Глава 14
Ровно неделю спустя телефон Броуди зазвонил снова. Он сидел в своем скромном кабинете, в камине плясало пламя, щекоча кучку поленьев. Эта комната буквально ломилась от шкафов с книгами всевозможных размеров и состояний. В углу пристроилось довольно древнее кресло с высокой спинкой, оставшееся от прежних хозяев (как и большая часть находившейся в доме мебели). В свое время это казалось самым простым выходом. Перед окном стоял старый деревянный стол — такой, который сверху обтянут зеленой кожей. На нем практически ничего не было, за исключением приличного слоя пыли и его мобильного телефона.
Тем вечером, в начале одиннадцатого его привычно пустой, безжизненный экран засветился, устройство мягко завибрировало на кожаной поверхности стола. Льюис поднял лежавшую на лапах морду, заметив, как Броуди встал, чтобы дотянуться до телефона, и улегся вновь, когда хозяин опять занял прежнее место, усевшись в кресло рядом с камином.

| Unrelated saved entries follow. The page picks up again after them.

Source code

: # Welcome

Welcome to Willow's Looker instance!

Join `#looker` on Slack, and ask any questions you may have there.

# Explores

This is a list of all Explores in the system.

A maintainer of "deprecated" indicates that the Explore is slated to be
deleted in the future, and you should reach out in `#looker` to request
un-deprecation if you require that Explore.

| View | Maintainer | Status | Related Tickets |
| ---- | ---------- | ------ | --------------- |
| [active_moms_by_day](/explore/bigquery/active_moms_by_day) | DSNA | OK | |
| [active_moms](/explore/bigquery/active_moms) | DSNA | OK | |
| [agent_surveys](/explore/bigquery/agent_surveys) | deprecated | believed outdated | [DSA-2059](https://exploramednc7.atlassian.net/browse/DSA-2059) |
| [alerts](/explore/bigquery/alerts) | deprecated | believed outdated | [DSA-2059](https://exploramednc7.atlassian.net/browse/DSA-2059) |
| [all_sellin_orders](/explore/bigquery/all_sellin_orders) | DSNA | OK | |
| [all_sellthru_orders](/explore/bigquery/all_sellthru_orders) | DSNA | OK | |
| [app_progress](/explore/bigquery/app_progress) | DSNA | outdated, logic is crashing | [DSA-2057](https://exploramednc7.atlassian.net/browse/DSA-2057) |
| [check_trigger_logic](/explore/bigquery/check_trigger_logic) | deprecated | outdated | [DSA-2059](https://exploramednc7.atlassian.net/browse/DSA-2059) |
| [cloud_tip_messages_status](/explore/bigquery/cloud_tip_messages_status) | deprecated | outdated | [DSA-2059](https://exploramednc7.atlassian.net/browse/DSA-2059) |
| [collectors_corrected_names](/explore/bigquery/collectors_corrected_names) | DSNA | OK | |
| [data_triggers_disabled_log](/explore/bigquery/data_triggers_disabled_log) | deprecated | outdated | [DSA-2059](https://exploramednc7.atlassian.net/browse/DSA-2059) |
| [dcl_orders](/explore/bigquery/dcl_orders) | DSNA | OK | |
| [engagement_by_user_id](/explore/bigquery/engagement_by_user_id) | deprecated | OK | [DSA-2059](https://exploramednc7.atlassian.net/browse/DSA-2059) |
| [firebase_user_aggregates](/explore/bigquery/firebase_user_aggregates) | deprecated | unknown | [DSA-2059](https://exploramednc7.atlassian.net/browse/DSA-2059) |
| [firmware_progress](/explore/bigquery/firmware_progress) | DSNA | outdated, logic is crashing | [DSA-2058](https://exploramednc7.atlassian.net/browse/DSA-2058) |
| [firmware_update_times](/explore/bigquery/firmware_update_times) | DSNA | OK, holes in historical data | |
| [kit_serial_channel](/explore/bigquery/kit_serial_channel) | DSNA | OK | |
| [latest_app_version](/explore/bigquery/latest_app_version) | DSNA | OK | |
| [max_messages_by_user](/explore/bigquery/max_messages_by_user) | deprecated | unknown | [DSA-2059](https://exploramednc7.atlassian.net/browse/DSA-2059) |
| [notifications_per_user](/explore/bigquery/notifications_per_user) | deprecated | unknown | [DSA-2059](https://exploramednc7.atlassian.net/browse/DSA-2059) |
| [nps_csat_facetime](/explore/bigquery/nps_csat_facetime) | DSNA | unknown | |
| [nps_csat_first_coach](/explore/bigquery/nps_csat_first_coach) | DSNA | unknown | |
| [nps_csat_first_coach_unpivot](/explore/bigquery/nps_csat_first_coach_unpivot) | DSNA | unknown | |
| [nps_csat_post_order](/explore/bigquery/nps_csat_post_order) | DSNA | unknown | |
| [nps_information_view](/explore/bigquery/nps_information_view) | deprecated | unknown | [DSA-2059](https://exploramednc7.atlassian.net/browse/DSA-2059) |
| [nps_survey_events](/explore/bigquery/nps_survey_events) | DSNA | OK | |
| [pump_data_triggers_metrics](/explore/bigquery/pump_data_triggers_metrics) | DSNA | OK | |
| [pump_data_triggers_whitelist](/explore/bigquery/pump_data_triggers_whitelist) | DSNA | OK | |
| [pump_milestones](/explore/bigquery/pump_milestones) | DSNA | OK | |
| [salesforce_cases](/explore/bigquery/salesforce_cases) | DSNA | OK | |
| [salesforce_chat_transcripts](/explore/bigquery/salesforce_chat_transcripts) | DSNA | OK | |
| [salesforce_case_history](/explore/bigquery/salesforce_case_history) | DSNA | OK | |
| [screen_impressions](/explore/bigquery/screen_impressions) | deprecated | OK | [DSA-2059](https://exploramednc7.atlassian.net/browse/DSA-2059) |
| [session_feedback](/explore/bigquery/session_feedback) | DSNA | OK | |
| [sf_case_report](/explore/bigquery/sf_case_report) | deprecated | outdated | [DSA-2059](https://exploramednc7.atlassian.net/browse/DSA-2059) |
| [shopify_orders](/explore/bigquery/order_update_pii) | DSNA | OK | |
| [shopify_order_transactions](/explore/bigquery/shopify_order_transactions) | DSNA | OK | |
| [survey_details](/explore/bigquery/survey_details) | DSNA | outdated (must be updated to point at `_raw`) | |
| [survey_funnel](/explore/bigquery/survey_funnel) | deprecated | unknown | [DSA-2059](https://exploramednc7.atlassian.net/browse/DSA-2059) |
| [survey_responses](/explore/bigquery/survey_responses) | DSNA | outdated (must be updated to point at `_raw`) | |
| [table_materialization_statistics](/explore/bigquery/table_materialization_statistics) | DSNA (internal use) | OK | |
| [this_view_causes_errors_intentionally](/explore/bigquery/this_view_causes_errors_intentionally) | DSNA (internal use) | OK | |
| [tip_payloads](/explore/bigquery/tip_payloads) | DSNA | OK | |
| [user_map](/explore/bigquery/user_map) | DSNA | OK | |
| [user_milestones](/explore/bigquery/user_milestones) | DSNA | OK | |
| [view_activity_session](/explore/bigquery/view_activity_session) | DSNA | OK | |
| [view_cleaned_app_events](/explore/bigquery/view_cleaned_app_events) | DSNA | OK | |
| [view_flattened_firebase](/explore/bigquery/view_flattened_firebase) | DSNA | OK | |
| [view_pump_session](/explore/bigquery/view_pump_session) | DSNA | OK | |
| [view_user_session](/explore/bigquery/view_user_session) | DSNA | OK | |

— Броуди? — произнесла она так, будто готовилась говорить сама с собой или просто находилась в пустом помещении.
— Я здесь.
До него донеслось, как Анна облегченно вздохнула:
— На это я и надеялась.
Он улыбнулся, удивляясь тому, как радостно ему было снова слышать ее голос.
Она вдохнула, задержала на секунду дыхание и заговорила:
— Я хочу задать вам вопрос. Я пробовала спрашивать других, но у меня есть подозрение, что они просто говорят мне то, что я, по их мнению, хочу услышать, вместо того чтобы ответить честно.
Он устроился в кресле поудобнее, разглядывая окна своего кабинета: от темноты глядевшей в них ночи казалось, будто кто-то снаружи выкрасил их в черный цвет.
— Валяйте.
— Вы верите в родственные души? Ну, то есть, что есть один человек на всю жизнь… навсегда?
Он ненадолго задумался:
— Не очень.
— Спасибо, — поблагодарила она. — Мне нужно было сначала услышать это от вас, прежде чем окончательно убедиться в собственном мнении. Каждый пытается рассказать мне, как совладать с горем, как я должна себя чувствовать, но из-за таких вот советов мне сложно понять, что же я сама думаю обо всем этом. О том, что для меня важно.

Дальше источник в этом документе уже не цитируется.